Exercise instructions:
After reading the data below, copy out every line that contains the word "middle".

*** Records for this task ***

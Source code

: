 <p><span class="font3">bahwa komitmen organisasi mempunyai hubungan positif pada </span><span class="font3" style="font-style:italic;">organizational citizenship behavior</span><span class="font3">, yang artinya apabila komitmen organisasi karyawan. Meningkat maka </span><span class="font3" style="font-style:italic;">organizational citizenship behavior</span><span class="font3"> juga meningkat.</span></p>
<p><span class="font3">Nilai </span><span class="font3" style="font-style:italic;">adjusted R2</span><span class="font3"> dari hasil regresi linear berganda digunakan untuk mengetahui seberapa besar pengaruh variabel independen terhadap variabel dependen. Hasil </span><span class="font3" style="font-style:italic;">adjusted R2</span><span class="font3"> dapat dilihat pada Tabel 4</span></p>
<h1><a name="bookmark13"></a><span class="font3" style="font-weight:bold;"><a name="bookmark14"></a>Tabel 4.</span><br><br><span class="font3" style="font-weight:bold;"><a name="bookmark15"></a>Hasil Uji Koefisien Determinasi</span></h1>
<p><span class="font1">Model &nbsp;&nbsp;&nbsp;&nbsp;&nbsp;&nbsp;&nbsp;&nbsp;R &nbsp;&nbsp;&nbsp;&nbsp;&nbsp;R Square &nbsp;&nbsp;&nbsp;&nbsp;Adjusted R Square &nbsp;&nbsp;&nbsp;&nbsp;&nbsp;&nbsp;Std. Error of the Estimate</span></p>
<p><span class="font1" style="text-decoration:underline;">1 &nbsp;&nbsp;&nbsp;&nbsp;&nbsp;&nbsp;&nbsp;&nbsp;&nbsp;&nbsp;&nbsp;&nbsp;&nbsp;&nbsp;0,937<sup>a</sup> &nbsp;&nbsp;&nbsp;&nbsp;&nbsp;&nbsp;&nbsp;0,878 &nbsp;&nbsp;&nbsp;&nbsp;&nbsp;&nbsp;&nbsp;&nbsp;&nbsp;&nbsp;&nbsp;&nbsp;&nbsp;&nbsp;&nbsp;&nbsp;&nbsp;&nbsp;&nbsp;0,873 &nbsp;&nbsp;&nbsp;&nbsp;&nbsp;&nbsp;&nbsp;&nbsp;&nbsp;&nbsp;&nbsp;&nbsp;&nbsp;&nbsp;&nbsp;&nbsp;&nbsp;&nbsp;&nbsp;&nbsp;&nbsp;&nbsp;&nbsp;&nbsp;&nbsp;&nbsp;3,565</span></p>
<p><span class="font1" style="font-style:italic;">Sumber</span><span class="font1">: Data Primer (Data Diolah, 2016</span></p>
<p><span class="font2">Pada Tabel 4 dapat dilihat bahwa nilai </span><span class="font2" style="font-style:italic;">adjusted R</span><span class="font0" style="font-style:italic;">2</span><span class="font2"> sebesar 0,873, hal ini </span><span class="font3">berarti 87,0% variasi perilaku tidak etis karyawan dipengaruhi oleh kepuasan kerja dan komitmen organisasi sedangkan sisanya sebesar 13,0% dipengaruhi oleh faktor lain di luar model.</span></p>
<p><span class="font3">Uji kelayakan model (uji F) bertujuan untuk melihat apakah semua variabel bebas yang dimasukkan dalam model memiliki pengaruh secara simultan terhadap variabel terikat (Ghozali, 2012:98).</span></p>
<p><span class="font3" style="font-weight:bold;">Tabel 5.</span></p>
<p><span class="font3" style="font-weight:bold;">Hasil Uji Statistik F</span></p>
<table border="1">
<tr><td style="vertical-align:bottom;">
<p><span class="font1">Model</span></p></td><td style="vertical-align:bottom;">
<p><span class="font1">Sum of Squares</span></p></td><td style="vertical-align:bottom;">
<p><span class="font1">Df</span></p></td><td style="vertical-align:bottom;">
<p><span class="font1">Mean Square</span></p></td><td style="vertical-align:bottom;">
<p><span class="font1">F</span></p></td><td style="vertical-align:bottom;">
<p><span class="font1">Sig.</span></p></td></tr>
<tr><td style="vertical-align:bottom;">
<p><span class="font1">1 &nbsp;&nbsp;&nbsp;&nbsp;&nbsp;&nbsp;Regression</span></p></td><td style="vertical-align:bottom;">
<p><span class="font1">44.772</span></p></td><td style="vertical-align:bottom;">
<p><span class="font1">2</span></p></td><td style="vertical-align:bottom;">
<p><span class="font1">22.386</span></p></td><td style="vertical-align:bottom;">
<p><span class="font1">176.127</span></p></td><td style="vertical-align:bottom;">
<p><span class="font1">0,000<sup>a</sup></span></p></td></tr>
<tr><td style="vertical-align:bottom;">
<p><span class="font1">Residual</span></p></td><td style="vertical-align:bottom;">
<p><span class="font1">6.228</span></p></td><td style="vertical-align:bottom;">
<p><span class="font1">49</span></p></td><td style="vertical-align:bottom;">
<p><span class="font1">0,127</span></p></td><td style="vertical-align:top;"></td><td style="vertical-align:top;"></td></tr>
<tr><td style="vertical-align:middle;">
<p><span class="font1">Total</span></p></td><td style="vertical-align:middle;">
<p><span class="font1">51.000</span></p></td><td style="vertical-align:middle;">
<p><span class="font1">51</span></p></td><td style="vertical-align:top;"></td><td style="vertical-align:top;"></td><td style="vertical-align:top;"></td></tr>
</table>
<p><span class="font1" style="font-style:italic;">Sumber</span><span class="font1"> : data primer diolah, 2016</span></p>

*** End of Records for this task ***

The answer:
<tr><td style="vertical-align:middle;">
<p><span class="font1">Total</span></p></td><td style="vertical-align:middle;">
<p><span class="font1">51.000</span></p></td><td style="vertical-align:middle;">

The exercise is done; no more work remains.